4.                                        Expenses .  MEC will reimburse the Consultant for all reasonable business expenses actually and properly incurred in carrying out the Project to the extent specifically required by MEC under this agreement and in accordance with MEC’s expense reimbursement guidelines.  If the Consultant travels outside of Canada on MEC business, it will be the Consultant’s responsibility to maintain adequate medical coverage.  The Consultant will supply original vouchers and receipts to support all expenses, will itemize such expenses on a standard MEC expense report, and will obtain advance approval from MEC’s Chief Financial Officer for any individual expense in excess of US$2,500.

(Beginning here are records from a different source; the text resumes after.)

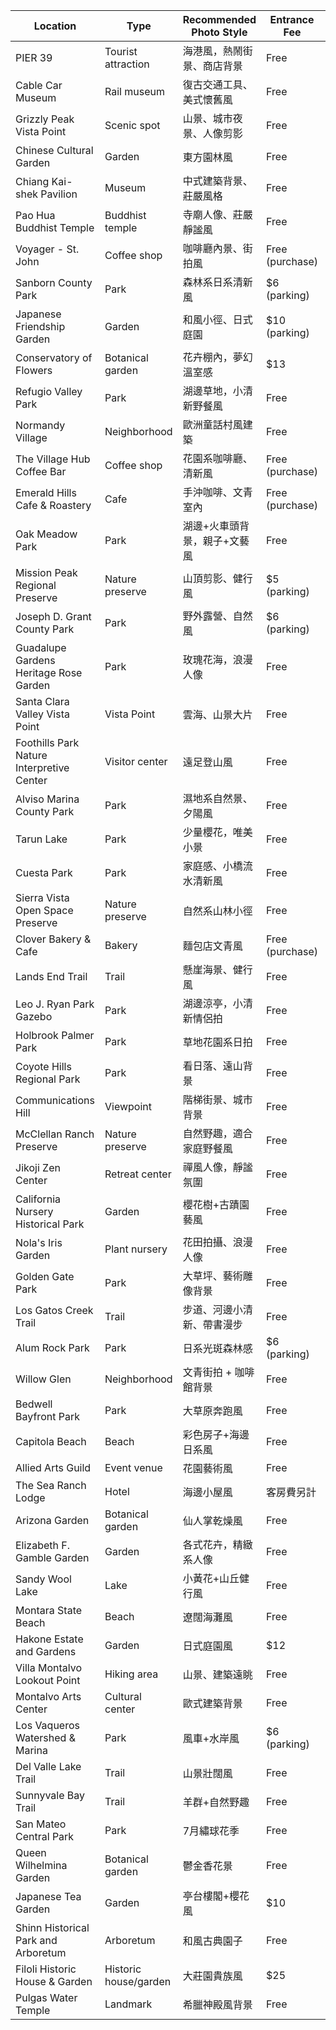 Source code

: | Location                            | Type                  | Recommended Photo Style             | Entrance Fee         | Distance (miles) | Transport Cost |
|-------------------------------------|------------------------|--------------------------------------|-----------------------|-------------|-----------|
| PIER 39                             | Tourist attraction     | 海港風，熱鬧街景、商店背景             | Free                  |             |           |
| Cable Car Museum                    | Rail museum            | 復古交通工具、美式懷舊風               | Free                  |             |           |
| Grizzly Peak Vista Point           | Scenic spot            | 山景、城市夜景、人像剪影               | Free                  |             |           |
| Chinese Cultural Garden            | Garden                 | 東方園林風                            | Free                  |             |           |
| Chiang Kai-shek Pavilion           | Museum                 | 中式建築背景、莊嚴風格                 | Free                  |             |           |
| Pao Hua Buddhist Temple           | Buddhist temple        | 寺廟人像、莊嚴靜謐風                   | Free                  |             |           |
| Voyager - St. John                 | Coffee shop            | 咖啡廳內景、街拍風                     | Free (purchase)       |             |           |
| Sanborn County Park                | Park                   | 森林系日系清新風                       | $6 (parking)          |             |           |
| Japanese Friendship Garden         | Garden                 | 和風小徑、日式庭園                     | $10 (parking)         |             |           |
| Conservatory of Flowers            | Botanical garden       | 花卉棚內，夢幻溫室感                   | $13                   | 50          | $28       |
| Refugio Valley Park                | Park                   | 湖邊草地，小清新野餐風                 | Free                  |             |           |
| Normandy Village                   | Neighborhood           | 歐洲童話村風建築                       | Free                  |             |           |
| The Village Hub Coffee Bar         | Coffee shop            | 花園系咖啡廳、清新風                   | Free (purchase)       |             |           |
| Emerald Hills Cafe & Roastery     | Cafe                   | 手沖咖啡、文青室內                     | Free (purchase)       |             |           |
| Oak Meadow Park                    | Park                   | 湖邊+火車頭背景，親子+文藝風           | Free                  |             |           |
| Mission Peak Regional Preserve     | Nature preserve        | 山頂剪影、健行風                       | $5 (parking)          |             |           |
| Joseph D. Grant County Park        | Park                   | 野外露營、自然風                       | $6 (parking)          |             |           |
| Guadalupe Gardens Heritage Rose Garden | Park              | 玫瑰花海，浪漫人像                     | Free                  |             |           |
| Santa Clara Valley Vista Point     | Vista Point            | 雲海、山景大片                         | Free                  |             |           |
| Foothills Park Nature Interpretive Center | Visitor center | 遠足登山風                            | Free                  |             |           |
| Alviso Marina County Park          | Park                   | 濕地系自然景、夕陽風                   | Free                  |             |           |
| Tarun Lake                         | Park                   | 少量櫻花，唯美小景                     | Free                  |             |           |
| Cuesta Park                        | Park                   | 家庭感、小橋流水清新風                 | Free                  |             |           |
| Sierra Vista Open Space Preserve   | Nature preserve        | 自然系山林小徑                         | Free                  |             |           |
| Clover Bakery & Cafe              | Bakery                 | 麵包店文青風                           | Free (purchase)       |             |           |
| Lands End Trail                    | Trail                  | 懸崖海景、健行風                       | Free                  |             |           |
| Leo J. Ryan Park Gazebo            | Park                   | 湖邊涼亭，小清新情侶拍                 | Free                  |             |           |
| Holbrook Palmer Park              | Park                   | 草地花園系日拍                         | Free                  |             |           |
| Coyote Hills Regional Park         | Park                   | 看日落、遠山背景                       | Free                  |             |           |
| Communications Hill               | Viewpoint              | 階梯街景、城市背景                     | Free                  |             |           |
| McClellan Ranch Preserve           | Nature preserve        | 自然野趣，適合家庭野餐風               | Free                  |             |           |
| Jikoji Zen Center                  | Retreat center         | 禪風人像，靜謐氛圍                     | Free                  |             |           |
| California Nursery Historical Park | Garden                 | 櫻花樹+古蹟園藝風                      | Free                  |             |           |
| Nola's Iris Garden                 | Plant nursery          | 花田拍攝、浪漫人像                     | Free                  |             |           |
| Golden Gate Park                  | Park                   | 大草坪、藝術雕像背景                   | Free                  |             |           |
| Los Gatos Creek Trail             | Trail                  | 步道、河邊小清新、帶書漫步             | Free                  |             |           |
| Alum Rock Park                    | Park                   | 日系光斑森林感                         | $6 (parking)          |             |           |
| Willow Glen                       | Neighborhood           | 文青街拍 + 咖啡館背景                  | Free                  |             |           |
| Bedwell Bayfront Park             | Park                   | 大草原奔跑風                           | Free                  |             |           |
| Capitola Beach                    | Beach                  | 彩色房子+海邊日系風                   | Free                  |             |           |
| Allied Arts Guild                 | Event venue            | 花園藝術風                             | Free                  |             |           |
| The Sea Ranch Lodge               | Hotel                  | 海邊小屋風                             | 客房費另計             |             |           |
| Arizona Garden                    | Botanical garden       | 仙人掌乾燥風                           | Free                  |             |           |
| Elizabeth F. Gamble Garden        | Garden                 | 各式花卉，精緻系人像                   | Free                  |             |           |
| Sandy Wool Lake                   | Lake                   | 小黃花+山丘健行風                     | Free                  |             |           |
| Montara State Beach               | Beach                  | 遼闊海灘風                             | Free                  |             |           |
| Hakone Estate and Gardens         | Garden                 | 日式庭園風                             | $12                   |             |           |
| Villa Montalvo Lookout Point      | Hiking area            | 山景、建築遠眺                         | Free                  |             |           |
| Montalvo Arts Center              | Cultural center        | 歐式建築背景                           | Free                  |             |           |
| Los Vaqueros Watershed & Marina   | Park                   | 風車+水岸風                            | $6 (parking)          |             |           |
| Del Valle Lake Trail              | Trail                  | 山景壯闊風                             | Free                  |             |           |
| Sunnyvale Bay Trail              | Trail                  | 羊群+自然野趣                          | Free                  |             |           |
| San Mateo Central Park            | Park                   | 7月繡球花季                           | Free                  |             |           |
| Queen Wilhelmina Garden           | Botanical garden       | 鬱金香花景                             | Free                  |             |           |
| Japanese Tea Garden               | Garden                 | 亭台樓閣+櫻花風                         | $10                   | 54          | $33.6     |
| Shinn Historical Park and Arboretum | Arboretum            | 和風古典園子                           | Free                  |             |           |
| Filoli Historic House & Garden    | Historic house/garden  | 大莊園貴族風                           | $25                   |             |           |
| Pulgas Water Temple               | Landmark               | 希臘神殿風背景                         | Free                  |             |           |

5.                                        Coordination of Services .  The Consultant will carry out those services needed to complete the Project with the assistance and under the direction of the MEC Board of Directors (the “Board”).  The Consultant will liaise with members of MEC management and those other employees and consultants of MEC and will provide written and verbal reports as requested by the Board from time to time.  For greater certainty, the Consultant acknowledges and agrees that MEC will make its own determination of whether to pursue or consummate any transaction that the Consultant may suggest or recommend.

6.                                        Term .  This agreement will commence effective [September] •, 2007 and terminate on [December 12, 2008] , unless terminated earlier in accordance with this paragraph.  This agreement may be immediately terminated by (i) mutual agreement of the parties or (ii) MEC at any time in the event the Consultant is in material breach of the provisions of this agreement, or the Designated Consultant dies or becomes disabled to such an extent that he is unable to perform services for the Consultant as provided for in this agreement in any material way.  In addition, MEC may terminate this agreement at any time by giving the Consultant [thirty (30)] days prior written notice.

7.                                        Independent Contractors .  The Consultant is an independent contractor and in no way will the Consultant be considered as an employee, agent or joint venturer of MEC.  Subject to coordination with the persons described in paragraph 5, the Consultant will determine how, where and when it will carry out its consulting services and other obligations under this agreement.  The Consultant will have no authority to represent MEC except as a consultant nor to bind it in any way and agrees that it will not hold itself out as having authority to act for MEC or its affiliates.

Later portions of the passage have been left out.